EXERCISE DESCRIPTION
Which of the lines in the records below hold the string "response"? Copy every one of them.

DATA SHOWN
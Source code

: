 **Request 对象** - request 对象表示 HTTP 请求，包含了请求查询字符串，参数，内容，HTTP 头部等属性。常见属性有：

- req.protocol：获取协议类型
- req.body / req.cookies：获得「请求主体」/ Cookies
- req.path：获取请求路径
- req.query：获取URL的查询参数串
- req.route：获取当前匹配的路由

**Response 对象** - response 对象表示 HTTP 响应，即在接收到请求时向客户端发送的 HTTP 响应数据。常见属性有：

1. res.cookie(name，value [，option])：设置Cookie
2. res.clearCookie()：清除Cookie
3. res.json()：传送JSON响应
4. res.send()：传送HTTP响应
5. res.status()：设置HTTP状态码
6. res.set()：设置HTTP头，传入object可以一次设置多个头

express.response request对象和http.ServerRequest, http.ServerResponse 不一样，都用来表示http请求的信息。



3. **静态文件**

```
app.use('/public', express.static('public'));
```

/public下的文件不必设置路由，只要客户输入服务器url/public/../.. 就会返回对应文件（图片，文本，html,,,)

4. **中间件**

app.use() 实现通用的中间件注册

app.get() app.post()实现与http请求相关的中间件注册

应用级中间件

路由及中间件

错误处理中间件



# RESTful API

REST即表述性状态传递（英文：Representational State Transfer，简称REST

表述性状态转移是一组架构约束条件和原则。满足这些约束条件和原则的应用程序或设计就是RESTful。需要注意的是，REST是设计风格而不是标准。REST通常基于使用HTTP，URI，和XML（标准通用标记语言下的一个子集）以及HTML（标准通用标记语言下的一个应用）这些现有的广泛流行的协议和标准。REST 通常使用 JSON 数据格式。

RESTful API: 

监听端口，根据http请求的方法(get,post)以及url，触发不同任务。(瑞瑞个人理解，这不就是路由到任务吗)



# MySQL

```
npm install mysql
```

RESULT
**Response 对象** - response 对象表示 HTTP 响应，即在接收到请求时向客户端发送的 HTTP 响应数据。常见属性有：
express.response request对象和http.ServerRequest, http.ServerResponse 不一样，都用来表示http请求的信息。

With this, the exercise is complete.